So, now that NaNoWriMo is over I'm working on my novella and the plan is to do it by the end of December. The target is 25,000 words. Not too difficult, and at the end, I plan on having a decent quality story out of it.
At the moment it's been very stop and start. Write. Pause. Rewind. Rewrite. Rewrite. Rewrite. I've rewritten the opening scene so many times it's not funny. But each time it's getting better and better, and that's definitely going to help with setting the scene later down the track. It's like a living, breathing organism. Feed it and it will grow.
The plan is to work chapter by chapter. I've got an outline of events/chapters in place, I just need to execute them. I'm also hoping to wrangle a few writer friends into reading it chapter by chapter to see what they think before I go back and edit and send it to the publishers. Yeah, it's a big goal, but I think I need to take big steps like this if I want to eventually get somewhere with my writing.
Anyway, onto the squidly review:
Squid Pulp Blues, by Jordan Krall.
This book consists of three novellas, each are roughly 60 pages in length, and each of them set in the strange town of Thompson. Without going into too much detail, I'll say that each story sort of interconnects with the next, from the Little Bing Bong comics to the disfigured war veterans known as "the longheads" to the midget prostitutes to the many many squid related objects. Ashtrays, drugs, drinks, and even entire living squids.
You can probably gather from the title and cover that it's a squidly bizarro pulp-ish crime/noir book that is weird and dark and gritty and violent and brimming with style. That's a pretty accurate portrayal, really. And I must say that I love, love, love Jordan Krall's style. There's the distinct impression of multiple intersecting storylines, like of a series of short stories converging at one climactic point. Each of the three stories occur like this. There's something. Then something unrelated, and something else unrelated, and they work their way in to the dark and disturbing focal point. It's like if Quentin Tarantino were a surreal author this is the sort of thing he'd write.

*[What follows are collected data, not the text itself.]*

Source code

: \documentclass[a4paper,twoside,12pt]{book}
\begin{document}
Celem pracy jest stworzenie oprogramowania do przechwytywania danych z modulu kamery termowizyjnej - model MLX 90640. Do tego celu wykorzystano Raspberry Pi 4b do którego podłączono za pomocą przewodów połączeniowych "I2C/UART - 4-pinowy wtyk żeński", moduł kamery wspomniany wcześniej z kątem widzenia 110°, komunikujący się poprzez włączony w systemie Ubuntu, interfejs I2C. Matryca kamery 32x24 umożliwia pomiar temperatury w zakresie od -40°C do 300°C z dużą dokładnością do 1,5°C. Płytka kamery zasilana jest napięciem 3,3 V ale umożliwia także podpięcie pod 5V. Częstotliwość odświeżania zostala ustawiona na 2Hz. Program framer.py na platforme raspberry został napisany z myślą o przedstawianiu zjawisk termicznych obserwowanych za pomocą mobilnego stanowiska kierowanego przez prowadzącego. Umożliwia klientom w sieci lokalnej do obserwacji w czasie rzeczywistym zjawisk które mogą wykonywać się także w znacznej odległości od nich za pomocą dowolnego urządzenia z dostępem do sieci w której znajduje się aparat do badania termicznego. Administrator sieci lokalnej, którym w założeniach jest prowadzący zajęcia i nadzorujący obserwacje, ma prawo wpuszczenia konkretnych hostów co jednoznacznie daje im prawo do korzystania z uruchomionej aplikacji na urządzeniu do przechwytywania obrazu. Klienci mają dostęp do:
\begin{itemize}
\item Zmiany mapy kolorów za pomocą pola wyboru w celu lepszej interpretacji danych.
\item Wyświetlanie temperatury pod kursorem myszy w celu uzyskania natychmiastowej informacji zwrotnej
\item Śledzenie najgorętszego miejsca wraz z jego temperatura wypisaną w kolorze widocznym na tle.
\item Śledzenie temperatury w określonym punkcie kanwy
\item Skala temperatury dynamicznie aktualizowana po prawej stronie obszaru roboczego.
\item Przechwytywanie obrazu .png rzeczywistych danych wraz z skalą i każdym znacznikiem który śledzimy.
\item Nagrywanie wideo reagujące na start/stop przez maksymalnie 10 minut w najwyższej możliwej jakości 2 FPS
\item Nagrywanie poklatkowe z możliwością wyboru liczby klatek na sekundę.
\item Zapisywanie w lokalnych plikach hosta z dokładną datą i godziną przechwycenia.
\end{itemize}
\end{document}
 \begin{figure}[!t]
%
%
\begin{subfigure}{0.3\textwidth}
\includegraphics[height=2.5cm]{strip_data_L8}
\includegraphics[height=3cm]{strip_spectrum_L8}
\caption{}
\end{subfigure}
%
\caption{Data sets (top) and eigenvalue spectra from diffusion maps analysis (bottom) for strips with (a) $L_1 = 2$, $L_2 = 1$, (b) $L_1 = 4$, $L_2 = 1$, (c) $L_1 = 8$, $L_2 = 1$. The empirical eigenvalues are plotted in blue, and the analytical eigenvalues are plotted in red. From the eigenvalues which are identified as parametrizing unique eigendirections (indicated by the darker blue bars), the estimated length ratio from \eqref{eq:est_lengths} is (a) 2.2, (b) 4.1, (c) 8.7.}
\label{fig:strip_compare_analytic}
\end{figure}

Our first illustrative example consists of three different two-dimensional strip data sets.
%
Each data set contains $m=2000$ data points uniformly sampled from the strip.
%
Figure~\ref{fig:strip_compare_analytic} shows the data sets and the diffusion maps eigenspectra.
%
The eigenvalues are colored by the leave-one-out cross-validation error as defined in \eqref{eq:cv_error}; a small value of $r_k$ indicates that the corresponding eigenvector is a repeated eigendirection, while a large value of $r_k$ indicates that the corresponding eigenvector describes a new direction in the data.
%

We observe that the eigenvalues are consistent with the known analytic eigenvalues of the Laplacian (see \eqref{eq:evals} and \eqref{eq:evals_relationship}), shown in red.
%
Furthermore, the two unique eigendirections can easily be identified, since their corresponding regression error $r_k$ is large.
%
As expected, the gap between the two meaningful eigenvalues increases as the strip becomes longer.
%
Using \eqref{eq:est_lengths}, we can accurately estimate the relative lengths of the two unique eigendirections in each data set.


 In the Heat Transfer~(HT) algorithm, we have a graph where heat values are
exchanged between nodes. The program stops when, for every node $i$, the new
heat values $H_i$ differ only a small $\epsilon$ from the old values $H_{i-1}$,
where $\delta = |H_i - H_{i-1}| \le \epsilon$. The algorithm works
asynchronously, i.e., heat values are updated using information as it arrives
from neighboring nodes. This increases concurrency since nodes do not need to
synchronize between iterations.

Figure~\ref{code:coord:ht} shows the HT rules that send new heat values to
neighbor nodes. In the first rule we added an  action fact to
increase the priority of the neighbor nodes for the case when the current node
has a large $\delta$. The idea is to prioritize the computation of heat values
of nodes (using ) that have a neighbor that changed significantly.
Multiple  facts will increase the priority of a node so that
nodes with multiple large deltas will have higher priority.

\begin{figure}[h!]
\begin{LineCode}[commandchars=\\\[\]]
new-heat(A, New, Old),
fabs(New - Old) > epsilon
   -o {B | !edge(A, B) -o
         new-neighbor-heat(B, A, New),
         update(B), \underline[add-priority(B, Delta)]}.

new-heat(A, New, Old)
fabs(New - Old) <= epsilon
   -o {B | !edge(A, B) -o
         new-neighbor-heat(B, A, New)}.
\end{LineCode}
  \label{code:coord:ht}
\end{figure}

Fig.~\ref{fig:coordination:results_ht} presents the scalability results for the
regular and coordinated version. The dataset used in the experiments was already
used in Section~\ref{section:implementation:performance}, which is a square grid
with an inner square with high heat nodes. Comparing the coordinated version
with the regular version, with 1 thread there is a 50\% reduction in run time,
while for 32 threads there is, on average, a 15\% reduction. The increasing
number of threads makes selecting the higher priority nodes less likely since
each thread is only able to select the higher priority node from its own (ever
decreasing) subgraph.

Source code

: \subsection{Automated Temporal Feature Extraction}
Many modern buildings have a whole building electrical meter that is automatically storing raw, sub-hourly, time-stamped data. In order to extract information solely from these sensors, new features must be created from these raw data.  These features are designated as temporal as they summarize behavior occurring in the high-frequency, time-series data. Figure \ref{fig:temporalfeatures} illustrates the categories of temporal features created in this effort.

Yeah, it's three stories that work independently of each other, but really, you need to read them all in series to get the full impression of what Krall has accomplished here. It's brilliant. And I'd love to get my hands on his other books and devour their squidly goodness. This man makes his mark giving the bizarro genre his own patented style. If you like noir and you like pulp then you'll love this. I don't even think you need to be a fan of the bizarro genre to enjoy this. It's weird, but in its own universe, it runs so squidly smooth and picks up the pace early on and packs a squidly punch that's so strange and disturbing I found it impossible not to love this book.